BEGIN
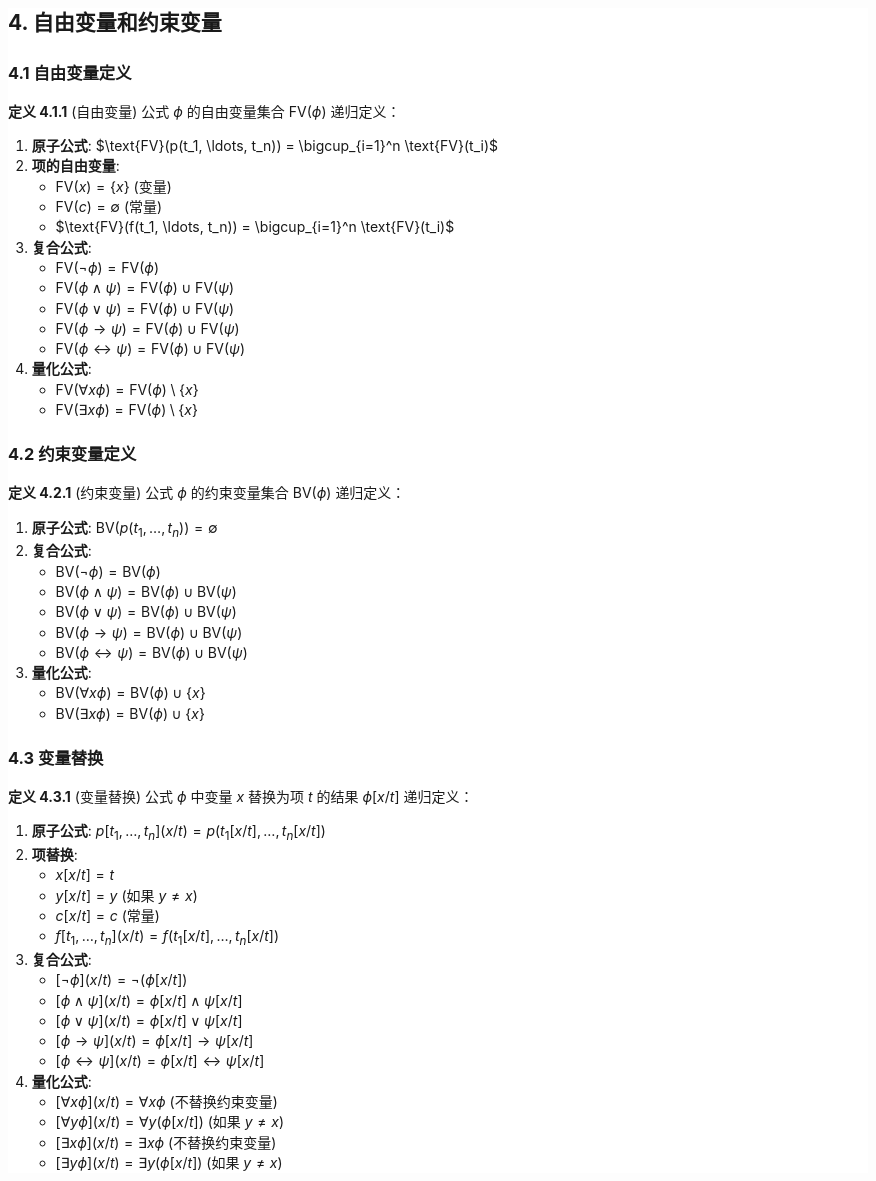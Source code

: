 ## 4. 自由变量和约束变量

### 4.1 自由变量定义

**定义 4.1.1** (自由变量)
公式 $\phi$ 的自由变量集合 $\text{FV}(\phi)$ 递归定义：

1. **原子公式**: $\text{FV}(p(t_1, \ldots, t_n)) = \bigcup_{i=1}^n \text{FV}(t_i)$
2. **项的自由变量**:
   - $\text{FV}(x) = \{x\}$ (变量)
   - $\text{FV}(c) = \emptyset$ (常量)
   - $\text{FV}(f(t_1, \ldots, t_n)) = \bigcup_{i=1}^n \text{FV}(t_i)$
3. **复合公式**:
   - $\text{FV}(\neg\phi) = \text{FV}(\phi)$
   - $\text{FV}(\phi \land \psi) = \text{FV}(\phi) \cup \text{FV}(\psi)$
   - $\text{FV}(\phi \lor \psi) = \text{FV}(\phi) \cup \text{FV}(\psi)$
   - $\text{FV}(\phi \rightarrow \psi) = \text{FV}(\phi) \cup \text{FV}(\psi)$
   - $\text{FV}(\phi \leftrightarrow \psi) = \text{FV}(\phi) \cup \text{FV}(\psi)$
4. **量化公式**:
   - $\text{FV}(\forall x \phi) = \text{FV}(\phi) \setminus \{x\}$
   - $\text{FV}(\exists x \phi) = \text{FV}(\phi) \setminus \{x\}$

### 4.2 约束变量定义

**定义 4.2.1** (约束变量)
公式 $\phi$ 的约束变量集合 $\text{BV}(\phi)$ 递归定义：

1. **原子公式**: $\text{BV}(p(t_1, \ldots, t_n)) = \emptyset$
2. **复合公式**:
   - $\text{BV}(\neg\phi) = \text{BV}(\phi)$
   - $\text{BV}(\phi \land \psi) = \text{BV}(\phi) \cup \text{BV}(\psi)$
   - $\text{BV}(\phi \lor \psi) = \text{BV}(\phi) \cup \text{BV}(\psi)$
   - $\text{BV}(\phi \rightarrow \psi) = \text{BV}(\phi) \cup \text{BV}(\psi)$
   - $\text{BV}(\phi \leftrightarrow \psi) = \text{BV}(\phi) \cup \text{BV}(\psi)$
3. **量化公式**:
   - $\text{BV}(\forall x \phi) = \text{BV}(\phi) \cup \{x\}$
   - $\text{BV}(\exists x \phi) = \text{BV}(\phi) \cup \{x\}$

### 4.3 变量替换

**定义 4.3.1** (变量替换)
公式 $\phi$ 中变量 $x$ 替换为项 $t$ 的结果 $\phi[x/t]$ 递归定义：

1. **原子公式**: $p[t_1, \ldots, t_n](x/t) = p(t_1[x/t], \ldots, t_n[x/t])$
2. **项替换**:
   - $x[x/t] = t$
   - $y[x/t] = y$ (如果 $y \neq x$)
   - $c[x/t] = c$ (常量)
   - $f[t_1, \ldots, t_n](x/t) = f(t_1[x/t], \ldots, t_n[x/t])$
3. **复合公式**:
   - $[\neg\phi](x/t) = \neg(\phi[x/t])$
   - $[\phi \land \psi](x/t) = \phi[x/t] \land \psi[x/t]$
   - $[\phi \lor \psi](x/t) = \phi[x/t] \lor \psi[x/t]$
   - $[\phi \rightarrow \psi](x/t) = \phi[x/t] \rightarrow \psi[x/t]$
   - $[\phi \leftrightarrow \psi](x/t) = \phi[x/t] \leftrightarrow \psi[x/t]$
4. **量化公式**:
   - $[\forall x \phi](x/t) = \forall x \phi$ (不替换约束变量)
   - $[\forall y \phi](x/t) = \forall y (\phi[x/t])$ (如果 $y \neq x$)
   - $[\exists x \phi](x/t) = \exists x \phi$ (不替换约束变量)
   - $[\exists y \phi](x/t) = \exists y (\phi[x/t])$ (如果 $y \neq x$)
END
BEGIN
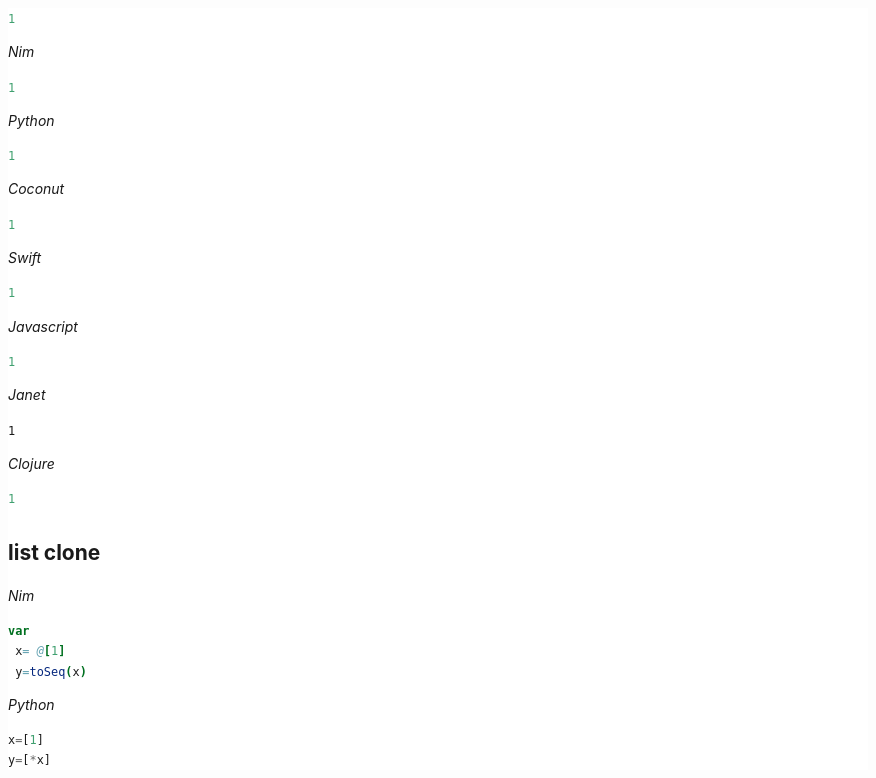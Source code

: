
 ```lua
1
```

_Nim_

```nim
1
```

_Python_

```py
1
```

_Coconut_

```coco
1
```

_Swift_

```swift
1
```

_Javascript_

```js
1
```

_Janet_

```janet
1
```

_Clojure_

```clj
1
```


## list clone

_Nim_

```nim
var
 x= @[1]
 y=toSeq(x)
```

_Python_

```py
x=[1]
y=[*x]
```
END
BEGIN
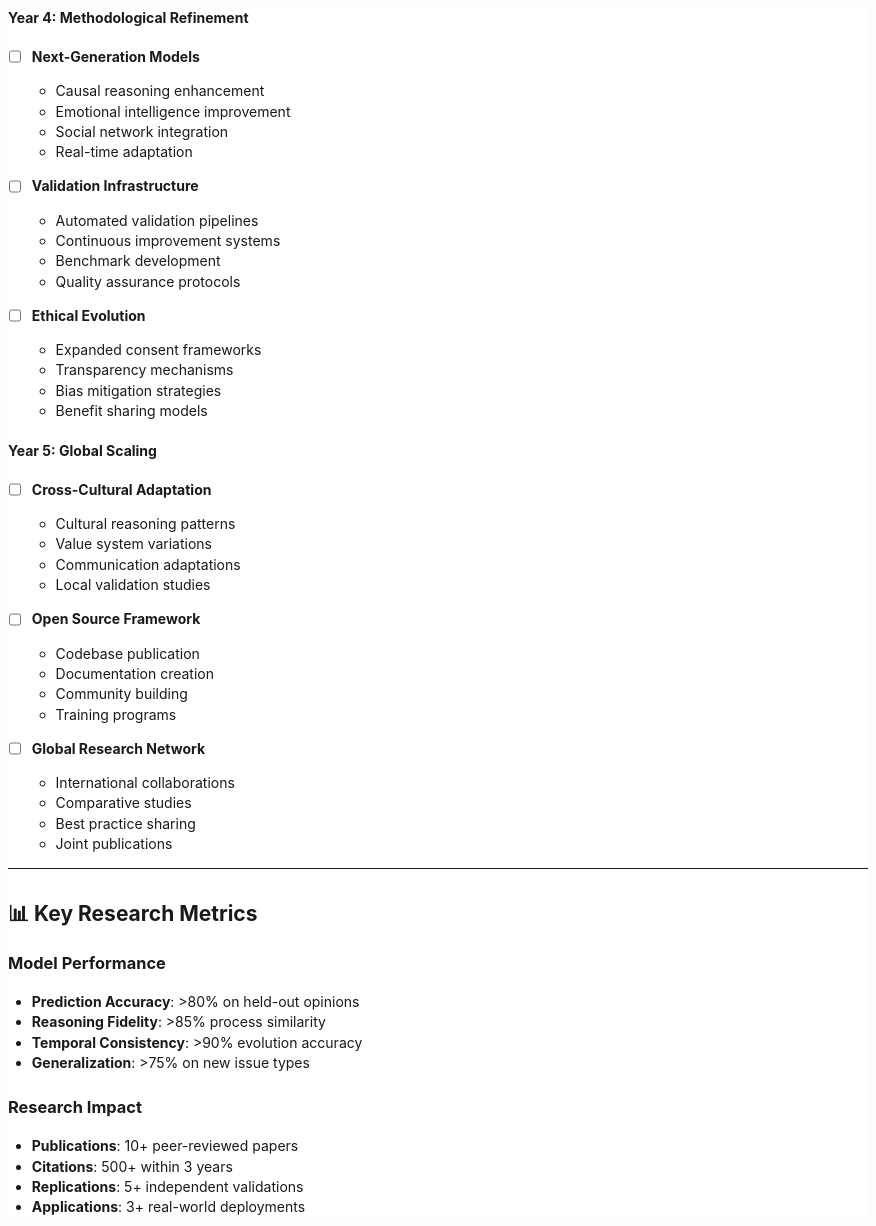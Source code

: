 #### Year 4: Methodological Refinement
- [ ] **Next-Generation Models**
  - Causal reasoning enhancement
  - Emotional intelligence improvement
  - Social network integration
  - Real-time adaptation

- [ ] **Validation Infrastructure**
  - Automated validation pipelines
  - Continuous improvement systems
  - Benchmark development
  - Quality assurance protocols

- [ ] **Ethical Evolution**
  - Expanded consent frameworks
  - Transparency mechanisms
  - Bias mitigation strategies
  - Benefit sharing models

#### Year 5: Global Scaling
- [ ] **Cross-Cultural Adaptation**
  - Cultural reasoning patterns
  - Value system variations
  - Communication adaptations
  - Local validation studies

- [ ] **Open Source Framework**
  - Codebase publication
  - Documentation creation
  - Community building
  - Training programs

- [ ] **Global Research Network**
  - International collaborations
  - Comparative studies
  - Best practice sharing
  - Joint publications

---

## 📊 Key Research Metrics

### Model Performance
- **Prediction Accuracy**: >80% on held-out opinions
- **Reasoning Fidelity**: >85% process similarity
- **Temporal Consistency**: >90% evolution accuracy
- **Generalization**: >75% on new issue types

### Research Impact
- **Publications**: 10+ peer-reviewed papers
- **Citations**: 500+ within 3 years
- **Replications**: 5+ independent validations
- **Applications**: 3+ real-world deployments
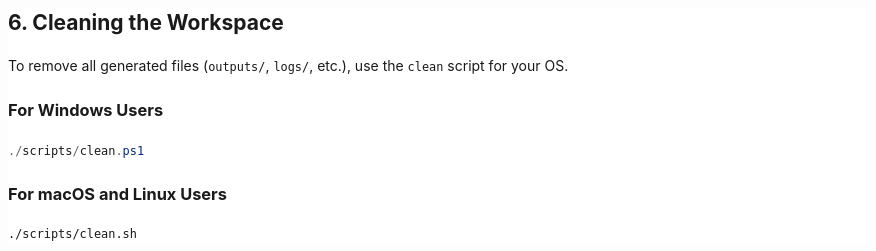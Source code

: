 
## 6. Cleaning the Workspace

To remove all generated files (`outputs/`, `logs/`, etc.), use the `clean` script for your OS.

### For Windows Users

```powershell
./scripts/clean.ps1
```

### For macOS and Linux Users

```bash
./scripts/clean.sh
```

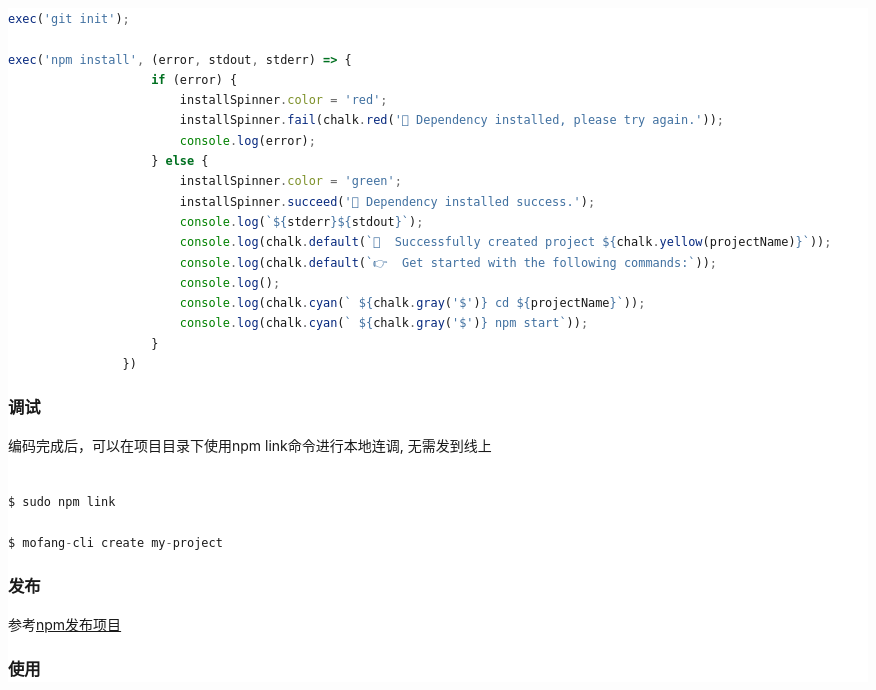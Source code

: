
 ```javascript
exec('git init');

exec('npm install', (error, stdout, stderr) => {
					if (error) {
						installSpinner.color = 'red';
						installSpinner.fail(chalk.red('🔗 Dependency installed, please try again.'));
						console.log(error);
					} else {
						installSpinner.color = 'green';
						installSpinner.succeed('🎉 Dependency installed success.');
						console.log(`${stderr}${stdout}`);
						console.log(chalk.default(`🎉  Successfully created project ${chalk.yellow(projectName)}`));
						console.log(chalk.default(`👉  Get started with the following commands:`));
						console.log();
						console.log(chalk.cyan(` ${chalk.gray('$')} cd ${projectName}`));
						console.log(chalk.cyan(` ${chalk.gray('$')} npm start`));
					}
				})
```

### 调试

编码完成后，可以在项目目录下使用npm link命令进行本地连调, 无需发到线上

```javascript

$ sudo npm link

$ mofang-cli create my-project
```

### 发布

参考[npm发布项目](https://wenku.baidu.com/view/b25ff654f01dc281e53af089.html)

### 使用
END
- [HOW TO COMPLETE THIS TASK] Copy only the lines in the listing that contain "ldots".

- [THE ANSWER]
1. **原子公式**: $\text{FV}(p(t_1, \ldots, t_n)) = \bigcup_{i=1}^n \text{FV}(t_i)$
   - $\text{FV}(f(t_1, \ldots, t_n)) = \bigcup_{i=1}^n \text{FV}(t_i)$
1. **原子公式**: $\text{BV}(p(t_1, \ldots, t_n)) = \emptyset$
1. **原子公式**: $p[t_1, \ldots, t_n](x/t) = p(t_1[x/t], \ldots, t_n[x/t])$
   - $f[t_1, \ldots, t_n](x/t) = f(t_1[x/t], \ldots, t_n[x/t])$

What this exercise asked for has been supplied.